## Extracted entries
:::::

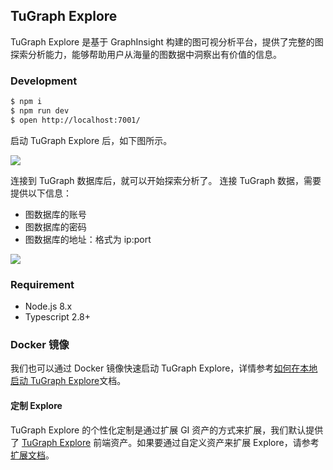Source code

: ## TuGraph Explore

TuGraph Explore 是基于 GraphInsight 构建的图可视分析平台，提供了完整的图探索分析能力，能够帮助用户从海量的图数据中洞察出有价值的信息。

### Development

```bash
$ npm i
$ npm run dev
$ open http://localhost:7001/
```

启动 TuGraph Explore 后，如下图所示。

<img src='https://mdn.alipayobjects.com/mdn/huamei_2dxjn8/afts/img/A*WyQySqm_WeIAAAAAAAAAAAAADrR-AQ' />

连接到 TuGraph 数据库后，就可以开始探索分析了。
连接 TuGraph 数据，需要提供以下信息：

- 图数据库的账号
- 图数据库的密码
- 图数据库的地址：格式为 ip:port

<img src='https://mdn.alipayobjects.com/mdn/huamei_2dxjn8/afts/img/A*O7HCQbdJhVgAAAAAAAAAAAAADrR-AQ' />

### Requirement

- Node.js 8.x
- Typescript 2.8+

### Docker 镜像

我们也可以通过 Docker 镜像快速启动 TuGraph Explore，详情参考[如何在本地启动 TuGraph Explore](https://github.com/TuGraph-db/tugraph-explore/blob/master/doc/How%20to%20start%20TuGraph%20Explore.md)文档。

#### 定制 Explore

TuGraph Explore 的个性化定制是通过扩展 GI 资产的方式来扩展，我们默认提供了 [TuGraph Explore](https://github.com/antvis/GraphInsight/tree/master/packages/gi-assets-tugraph) 前端资产。如果要通过自定义资产来扩展 Explore，请参考[扩展文档](https://github.com/TuGraph-db/tugraph-explore/blob/master/doc/How%20to%20customize%20TuGraph%20Explore.md)。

:::::

## Aim of the task
Output the lines above between the one holding "我们也可以通过 Docker 镜像快速启动" and the one holding "#### 定制 Explore", inclusive, with nothing before or after them.

## Response to this exercise
我们也可以通过 Docker 镜像快速启动 TuGraph Explore，详情参考[如何在本地启动 TuGraph Explore](https://github.com/TuGraph-db/tugraph-explore/blob/master/doc/How%20to%20start%20TuGraph%20Explore.md)文档。

#### 定制 Explore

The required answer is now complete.